- Source data:
►
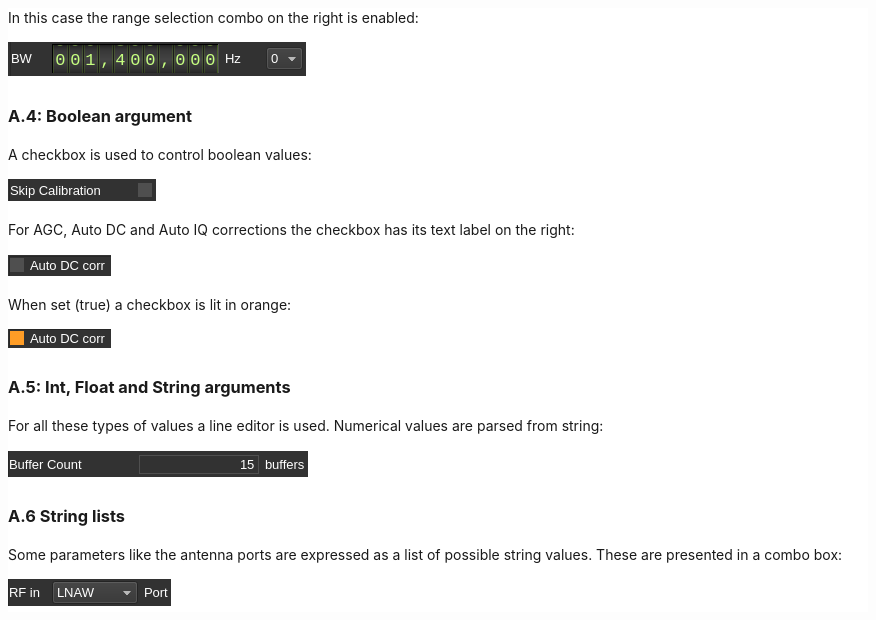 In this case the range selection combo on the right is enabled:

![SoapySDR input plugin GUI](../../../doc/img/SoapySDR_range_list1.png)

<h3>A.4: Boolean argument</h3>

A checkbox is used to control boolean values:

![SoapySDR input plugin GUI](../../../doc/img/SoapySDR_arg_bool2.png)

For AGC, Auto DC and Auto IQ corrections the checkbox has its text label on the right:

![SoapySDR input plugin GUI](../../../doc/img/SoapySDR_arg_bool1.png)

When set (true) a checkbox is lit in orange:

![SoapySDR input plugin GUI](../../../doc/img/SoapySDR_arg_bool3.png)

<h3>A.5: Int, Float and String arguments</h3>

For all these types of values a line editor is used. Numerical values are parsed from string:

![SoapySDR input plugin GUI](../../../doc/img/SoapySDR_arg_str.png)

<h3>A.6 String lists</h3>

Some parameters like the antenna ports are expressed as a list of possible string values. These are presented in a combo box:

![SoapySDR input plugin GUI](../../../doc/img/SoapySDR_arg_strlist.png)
◄
►
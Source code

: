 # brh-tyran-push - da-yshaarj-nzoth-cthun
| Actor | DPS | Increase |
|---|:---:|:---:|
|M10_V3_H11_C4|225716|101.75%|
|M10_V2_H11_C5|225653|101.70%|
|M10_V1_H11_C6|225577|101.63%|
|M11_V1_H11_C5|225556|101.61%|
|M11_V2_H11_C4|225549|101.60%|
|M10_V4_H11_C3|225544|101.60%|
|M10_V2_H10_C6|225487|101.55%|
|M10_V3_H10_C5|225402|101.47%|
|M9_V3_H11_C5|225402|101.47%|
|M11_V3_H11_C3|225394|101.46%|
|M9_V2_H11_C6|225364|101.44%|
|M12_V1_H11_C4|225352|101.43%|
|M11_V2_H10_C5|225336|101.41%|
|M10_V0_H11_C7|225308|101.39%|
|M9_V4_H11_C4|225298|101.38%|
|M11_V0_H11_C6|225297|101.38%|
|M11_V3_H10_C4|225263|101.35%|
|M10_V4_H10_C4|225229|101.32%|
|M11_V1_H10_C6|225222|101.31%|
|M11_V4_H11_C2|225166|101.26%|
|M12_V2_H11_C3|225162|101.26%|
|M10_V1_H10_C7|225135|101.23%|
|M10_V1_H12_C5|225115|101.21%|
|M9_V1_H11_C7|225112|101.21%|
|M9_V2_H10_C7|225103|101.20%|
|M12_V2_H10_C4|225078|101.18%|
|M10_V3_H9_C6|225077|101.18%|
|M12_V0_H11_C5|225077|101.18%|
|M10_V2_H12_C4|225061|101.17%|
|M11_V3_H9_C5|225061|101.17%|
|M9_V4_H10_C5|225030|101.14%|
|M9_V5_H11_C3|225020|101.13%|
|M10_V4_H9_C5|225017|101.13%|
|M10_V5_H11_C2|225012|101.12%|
◄
►
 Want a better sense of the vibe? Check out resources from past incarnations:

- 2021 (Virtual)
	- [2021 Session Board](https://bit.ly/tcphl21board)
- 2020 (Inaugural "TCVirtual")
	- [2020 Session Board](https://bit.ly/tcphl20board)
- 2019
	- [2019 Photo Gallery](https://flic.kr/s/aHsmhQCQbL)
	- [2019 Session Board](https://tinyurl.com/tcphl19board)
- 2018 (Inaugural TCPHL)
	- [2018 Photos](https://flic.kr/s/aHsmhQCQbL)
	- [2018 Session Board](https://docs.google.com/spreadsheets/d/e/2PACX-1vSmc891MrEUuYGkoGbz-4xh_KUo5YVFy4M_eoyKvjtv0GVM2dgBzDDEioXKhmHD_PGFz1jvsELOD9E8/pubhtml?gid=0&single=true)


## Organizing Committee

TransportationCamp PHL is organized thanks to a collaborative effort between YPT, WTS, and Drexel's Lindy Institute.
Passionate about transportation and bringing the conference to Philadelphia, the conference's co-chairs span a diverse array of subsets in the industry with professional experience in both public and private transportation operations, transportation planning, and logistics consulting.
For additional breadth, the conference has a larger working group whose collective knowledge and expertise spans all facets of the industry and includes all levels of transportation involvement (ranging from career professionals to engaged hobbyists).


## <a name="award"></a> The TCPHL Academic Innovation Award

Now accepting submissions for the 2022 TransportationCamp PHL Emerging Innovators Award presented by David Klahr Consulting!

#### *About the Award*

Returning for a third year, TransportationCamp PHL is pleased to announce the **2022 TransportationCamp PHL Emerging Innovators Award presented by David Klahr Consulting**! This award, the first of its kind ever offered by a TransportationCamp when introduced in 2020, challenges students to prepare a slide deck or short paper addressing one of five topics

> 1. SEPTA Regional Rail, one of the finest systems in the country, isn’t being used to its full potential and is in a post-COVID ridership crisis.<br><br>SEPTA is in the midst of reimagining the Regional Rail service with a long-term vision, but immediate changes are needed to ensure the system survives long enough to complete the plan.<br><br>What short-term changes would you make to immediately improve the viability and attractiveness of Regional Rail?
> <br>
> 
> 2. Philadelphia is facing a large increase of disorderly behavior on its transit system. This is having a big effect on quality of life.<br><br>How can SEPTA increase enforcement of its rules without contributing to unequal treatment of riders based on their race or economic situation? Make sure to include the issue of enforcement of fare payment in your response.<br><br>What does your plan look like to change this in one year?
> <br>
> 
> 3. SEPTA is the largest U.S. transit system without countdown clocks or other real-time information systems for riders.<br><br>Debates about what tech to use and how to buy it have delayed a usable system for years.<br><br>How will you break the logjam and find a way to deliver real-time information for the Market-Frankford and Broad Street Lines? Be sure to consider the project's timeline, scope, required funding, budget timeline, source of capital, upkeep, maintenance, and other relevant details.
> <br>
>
◄
- Problem statement: Using the records above, return word for word the lines that begin at the one containing "In this case" and end at the one containing "input plugin GUI](../../../doc/img/SoapySDR_arg_bool2.png)", both of them included and no pictures.

- Problem solution:
 In this case the range selection combo on the right is enabled:

![SoapySDR input plugin GUI](../../../doc/img/SoapySDR_range_list1.png)

<h3>A.4: Boolean argument</h3>

A checkbox is used to control boolean values:

![SoapySDR input plugin GUI](../../../doc/img/SoapySDR_arg_bool2.png)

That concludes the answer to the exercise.